Denn natürlich verläuft man sich ständig in Tokio. Selbst Leute, die ihr Leben hier verbracht haben, finden manchmal nicht nach Hause. Wahrscheinlich ist es nur dem Bauchgefühl und dem Zufall zu verdanken, dass die Menschen überhaupt irgendwann einmal ihr Ziel erreichen in dieser Stadt.
Tokios Adressen werden nämlich nach Baujahren vergeben, weshalb Hausnummer 71-3-4769 gern mal neben 25-56-23355 liegt. So etwas verwirrt natürlich. Ständig kommen einem Japaner mit fragendem Blick entgegen. Überall stehen Einheimische an den Straßenecken, ausgerüstet mit Stadtplänen, die aber auch nichts nützen, weil die Straßen fast nie Namen haben. Das Einzige, was zu helfen scheint, sind zugefaxte Anmarschskizzen.
Und überhaupt: Tokio gibt es sowieso nicht. Zumindest nicht auf der Landkarte - da ist die Stadt nicht festzumachen.

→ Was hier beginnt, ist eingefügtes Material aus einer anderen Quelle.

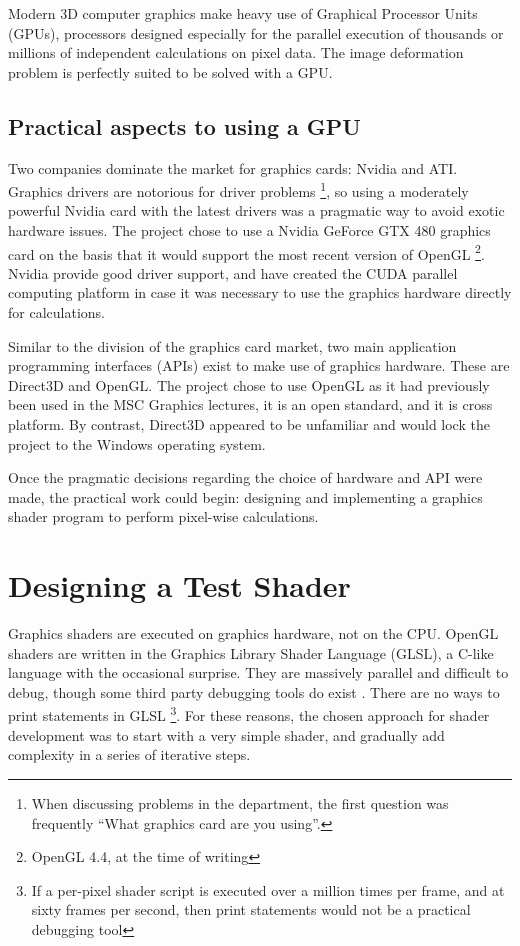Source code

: \documentclass[MSc,paper=a4,pagesize=auto]{icldt}
\begin{document}
Modern 3D computer graphics make heavy use of Graphical Processor Units (GPUs), processors designed especially for the parallel execution of thousands or millions of independent calculations on pixel data. The image deformation problem is perfectly suited to be solved with a GPU. 

\subsection{Practical aspects to using a GPU}
Two companies dominate the market for graphics cards: Nvidia and ATI. Graphics drivers are notorious for driver problems \footnote{When discussing problems in the department, the first question was frequently ``What graphics card are you using''.}, so using a moderately powerful Nvidia card with the latest drivers was a pragmatic way to avoid exotic hardware issues. The project chose to use a Nvidia GeForce GTX 480 graphics card on the basis that it would support the most recent version of OpenGL \footnote{OpenGL 4.4, at the time of writing}. Nvidia provide good driver support, and have created the CUDA parallel computing platform in case it was necessary to use the graphics hardware directly for calculations.

Similar to the division of the graphics card market, two main application programming interfaces (APIs) exist to make use of graphics hardware. These are Direct3D and OpenGL. The project chose to use OpenGL as it had previously been used in the MSC Graphics lectures, it is an open standard, and it is cross platform. By contrast, Direct3D appeared to be unfamiliar and would lock the project to the Windows operating system.

Once the pragmatic decisions regarding the choice of hardware and API were made, the practical work could begin: designing and implementing a graphics shader program to perform pixel-wise calculations.

\section{Designing a Test Shader}
Graphics shaders are executed on graphics hardware, not on the CPU. OpenGL shaders are written in the Graphics Library Shader Language (GLSL), a C-like language with the occasional surprise. They are massively parallel and difficult to debug, though some third party debugging tools do exist \cite{glslDevil}. There are no ways to print statements in GLSL \footnote{If a per-pixel shader script is executed over a million times per frame, and at sixty frames per second, then print statements would not be a practical debugging tool}. For these reasons, the chosen approach for shader development was to start with a very simple shader, and gradually add complexity in a series of iterative steps. 
\end{document}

Wie denn auch? 33 Millionen Menschen innerhalb eines 50-Kilometer-Radius, 2000 Quadratkilometer dicht bebautes Land, eine Metropolitan Area, zu der 26 Städte, fünf Orte und acht Dörfer gehören - da kapituliert der beste Kartograph.
Trotz seiner ehrfurchterzeugenden Größe ist Tokio allerdings auch in der Realität kaum greifbar: Es gibt kein Zentrum, keine markanten Wahrzeichen, eine Straße sieht aus wie die andere, und wenn man lange genug laufen würde, könnte man sich von Viertel zu Viertel bis Yokohama hangeln, ohne es zu merken.

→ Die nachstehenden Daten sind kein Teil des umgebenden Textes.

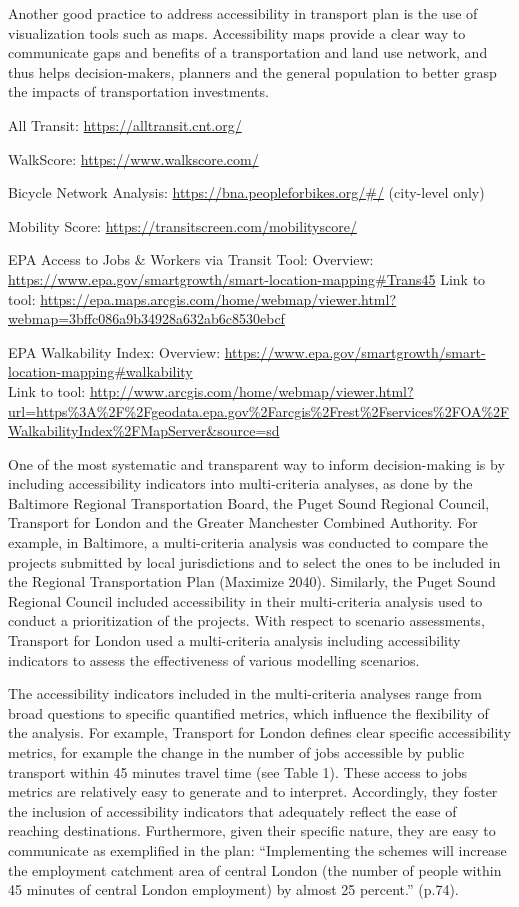 \documentclass[12pt,]{article}
\begin{document}
Another good practice to address accessibility in transport plan is the
use of visualization tools such as maps. Accessibility maps provide a
clear way to communicate gaps and benefits of a transportation and land
use network, and thus helps decision-makers, planners and the general
population to better grasp the impacts of transportation investments.

All Transit: \url{https://alltransit.cnt.org/}

WalkScore: \url{https://www.walkscore.com/}

Bicycle Network Analysis: \url{https://bna.peopleforbikes.org/\#/}
(city-level only)

Mobility Score: \url{https://transitscreen.com/mobilityscore/}

EPA Access to Jobs \& Workers via Transit Tool: Overview:
\url{https://www.epa.gov/smartgrowth/smart-location-mapping\#Trans45}
Link to tool:
\url{https://epa.maps.arcgis.com/home/webmap/viewer.html?webmap=3bffc086a9b34928a632ab6c8530ebcf}

EPA Walkability Index: Overview:
\url{https://www.epa.gov/smartgrowth/smart-location-mapping\#walkability}\\
Link to tool:
\url{http://www.arcgis.com/home/webmap/viewer.html?url=https\%3A\%2F\%2Fgeodata.epa.gov\%2Farcgis\%2Frest\%2Fservices\%2FOA\%2FWalkabilityIndex\%2FMapServer\&source=sd}

One of the most systematic and transparent way to inform decision-making
is by including accessibility indicators into multi-criteria analyses,
as done by the Baltimore Regional Transportation Board, the Puget Sound
Regional Council, Transport for London and the Greater Manchester
Combined Authority. For example, in Baltimore, a multi-criteria analysis
was conducted to compare the projects submitted by local jurisdictions
and to select the ones to be included in the Regional Transportation
Plan (Maximize 2040). Similarly, the Puget Sound Regional Council
included accessibility in their multi-criteria analysis used to conduct
a prioritization of the projects. With respect to scenario assessments,
Transport for London used a multi-criteria analysis including
accessibility indicators to assess the effectiveness of various
modelling scenarios.

The accessibility indicators included in the multi-criteria analyses
range from broad questions to specific quantified metrics, which
influence the flexibility of the analysis. For example, Transport for
London defines clear specific accessibility metrics, for example the
change in the number of jobs accessible by public transport within 45
minutes travel time (see Table 1). These access to jobs metrics are
relatively easy to generate and to interpret. Accordingly, they foster
the inclusion of accessibility indicators that adequately reflect the
ease of reaching destinations. Furthermore, given their specific nature,
they are easy to communicate as exemplified in the plan: ``Implementing
the schemes will increase the employment catchment area of central
London (the number of people within 45 minutes of central London
employment) by almost 25 percent.'' (p.74).
\end{document}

Natürlich ist Japans Hauptstadt vor allem erst einmal eine Fiktion, die wir uns aus "Lost in Translation"-Szenen, aus Murakami-Romanen, Videoclips japanischer Bands und Fotostrecken in Modemagazinen zurechtgelegt haben. Und natürlich ist Tokio exakt so. Und natürlich ist es ganz anders. Tokio, hat einmal jemand gesagt, sei der letzte Stopp vor dem Mond. So fühlt man sich dann auch.

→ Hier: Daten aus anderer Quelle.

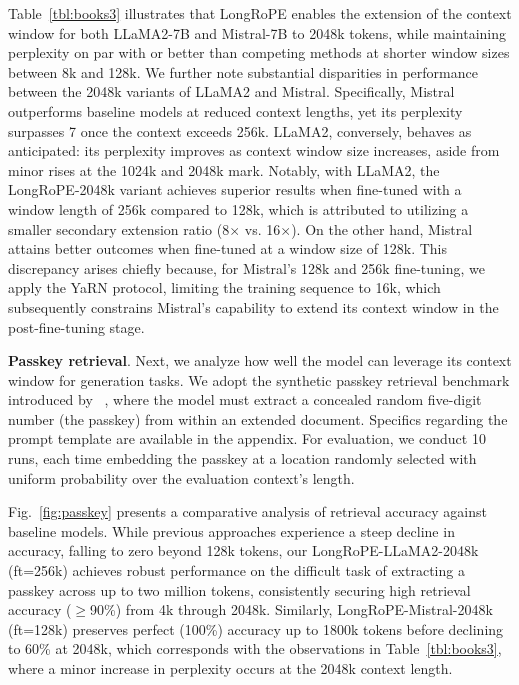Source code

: Table~\ref{tbl:books3} illustrates that LongRoPE enables the extension of the context window for both LLaMA2-7B and Mistral-7B to 2048k tokens, while maintaining perplexity on par with or better than competing methods at shorter window sizes between 8k and 128k. We further note substantial disparities in performance between the 2048k variants of LLaMA2 and Mistral. Specifically, Mistral outperforms baseline models at reduced context lengths, yet its perplexity surpasses 7 once the context exceeds 256k. LLaMA2, conversely, behaves as anticipated: its perplexity improves as context window size increases, aside from minor rises at the 1024k and 2048k mark. Notably, with LLaMA2, the LongRoPE-2048k variant achieves superior results when fine-tuned with a window length of 256k compared to 128k, which is attributed to utilizing a smaller secondary extension ratio (8$\times$ vs. 16$\times$). On the other hand, Mistral attains better outcomes when fine-tuned at a window size of 128k. This discrepancy arises chiefly because, for Mistral’s 128k and 256k fine-tuning, we apply the YaRN protocol, limiting the training sequence to 16k, which subsequently constrains Mistral’s capability to extend its context window in the post-fine-tuning stage.

\textbf{Passkey retrieval}. Next, we analyze how well the model can leverage its context window for generation tasks. We adopt the synthetic passkey retrieval benchmark introduced by ~\cite{passkey}, where the model must extract a concealed random five-digit number (the passkey) from within an extended document. Specifics regarding the prompt template are available in the appendix. For evaluation, we conduct 10 runs, each time embedding the passkey at a location randomly selected with uniform probability over the evaluation context's length.

Fig.~\ref{fig:passkey} presents a comparative analysis of retrieval accuracy against baseline models. While previous approaches experience a steep decline in accuracy, falling to zero beyond 128k tokens, our LongRoPE-LLaMA2-2048k (ft=256k) achieves robust performance on the difficult task of extracting a passkey across up to two million tokens, consistently securing high retrieval accuracy ($\ge$90\%) from 4k through 2048k. Similarly, LongRoPE-Mistral-2048k (ft=128k) preserves perfect (100\%) accuracy up to 1800k tokens before declining to 60\% at 2048k, which corresponds with the observations in Table~\ref{tbl:books3}, where a minor increase in perplexity occurs at the 2048k context length.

Um ihre Hauptstadt kennenzulernen, empfehlen Japaner Besuchern gern eine Fahrt mit der Yamanote-Linie, deren Gleise sich kreisförmig um das gelegt haben, was man als Herzstück des Molochs bezeichnen könnte. 63 Minuten dauert die Rundfahrt über 29 Bahnhöfe, und wo immer man aussteigt und hinaufrollt ans Licht, ist man in einem besonderen Stück Tokio.
Überfüllungsanzeige auf dem U-Bahn-Display
Zuvor und zwischendrin aber ist natürlich die Fahrt mit der Yamanote für sich schon ein Erlebnis: Die Menschenmassen, die sich trotz Zwei-Minutentakt in die 300 Meter langen Züge quetschen, die Hilfsschaffner mit ihren weißen Handschuhen, die dabei behilflich sind - das alles gibt es nur in oder an der Yamanote.
Sie hat auch als einzige Computerdisplays in Englisch, damit man sich nicht verfährt, bevor man sich verläuft. Und Poster, auf denen kleine Männchen den Überfüllungsgrad illustrieren: "Wenn es so eng ist, dass Sie die Seiten in Ihrem Manga nicht mehr umblättern können, ist der Waggon zu 180 Prozent überfüllt."
Dementsprechend froh ist man natürlich, wenn man die Yamanote verlässt. Ueno eignet sich gut dafür, hier liegen Tokios Museen und die Universität in und um einen gigantischen Park.